March 9, 2026 · Orange & Qiushi Wu memory architecture context-window AI agents

Memory System v2: Solving the Context Bloat Problem

Two problems plagued our AI agent: context windows exploding from tool output (82.5% of context was tool results), and /new wiping all working state with no short-term memory handoff. We built aggressive context pruning, compressed MEMORY.md by 97%, and wrote a session handoff hook that automatically updates memory files before each session reset.

In our last post on building a persistent memory system, we described the MEMORY.md bloat problem: after six weeks, the file had grown to over 700 lines, and we fixed it by switching from inline content to pointer-based entries. The fix worked. MEMORY.md got compact, session startup improved, everything was fine.

Then it bloated again.

Four weeks later, MEMORY.md was back to 92,000 characters and 790 lines. The organizer pipeline kept writing new facts inline rather than deferring to per-topic files. Our byte-size limit wasn’t being enforced consistently. The original fix had patched the symptom, not the cause.

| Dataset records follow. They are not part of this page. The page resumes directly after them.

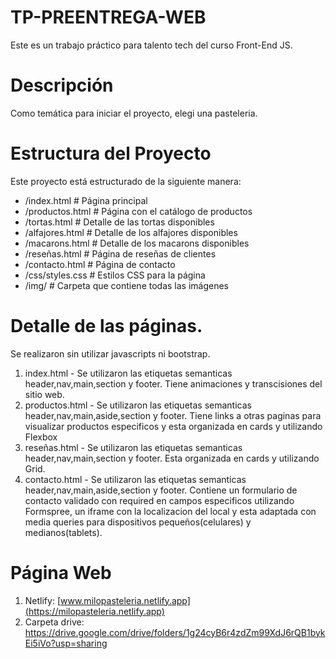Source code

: # TP-PREENTREGA-WEB

Este es un trabajo práctico para talento tech del curso Front-End JS.

# Descripción
Como temática para iniciar el proyecto, elegi una pasteleria.

# Estructura del Proyecto
Este proyecto está estructurado de la siguiente manera:

+ /index.html           # Página principal
+ /productos.html       # Página con el catálogo de productos
+ /tortas.html          # Detalle de las tortas disponibles
+ /alfajores.html       # Detalle de los alfajores disponibles
+ /macarons.html        # Detalle de los macarons disponibles
+ /reseñas.html         # Página de reseñas de clientes
+ /contacto.html        # Página de contacto
+ /css/styles.css       # Estilos CSS para la página
+ /img/                 # Carpeta que contiene todas las imágenes

# Detalle de las páginas.
Se realizaron sin utilizar javascripts ni bootstrap.
1) index.html - Se utilizaron las etiquetas semanticas header,nav,main,section y footer. Tiene animaciones y transcisiones del sitio web.
2) productos.html - Se utilizaron las etiquetas semanticas header,nav,main,aside,section y footer. Tiene links a otras paginas para visualizar productos especificos y esta organizada en cards y utilizando Flexbox
3) reseñas.html - Se utilizaron las etiquetas semanticas header,nav,main,section y footer. Esta organizada en cards y utilizando Grid.
4) contacto.html - Se utilizaron las etiquetas semanticas header,nav,main,aside,section y footer. Contiene un formulario de contacto validado con required en campos especificos utilizando Formspree, un iframe con la localizacion del local y esta adaptada con media queries para dispositivos pequeños(celulares) y medianos(tablets).

# Página Web
1) Netlify: [www.milopasteleria.netlify.app](https://milopasteleria.netlify.app)
2) Carpeta drive: https://drive.google.com/drive/folders/1g24cyB6r4zdZm99XdJ6rQB1bykEi5iVo?usp=sharing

More troubling, we had started noticing that sessions were hitting context limits mid-task even when MEMORY.md was under control. The agent would read a few files, run a search, and then stall — not because it had run out of memory, but because its context window was full of tool output from earlier in the same session.

And there was a third problem we’d been tolerating: every time we ran /new to start a fresh session, the agent lost all awareness of what it had just been doing. Our long-term memory system (v1) handled facts, preferences, and project knowledge well. But the short-term working state — what task was in progress, what decisions were just made, what the next step was — vanished completely. The user had to manually remind the agent to update its memory files before resetting, or accept losing the context.

Three problems, one theme: no systematic lifecycle for context at any timescale.

Measuring before fixing

Before changing anything, we wrote session-stats.py to analyze the last 15 sessions and understand where context was actually going. The output was clarifying.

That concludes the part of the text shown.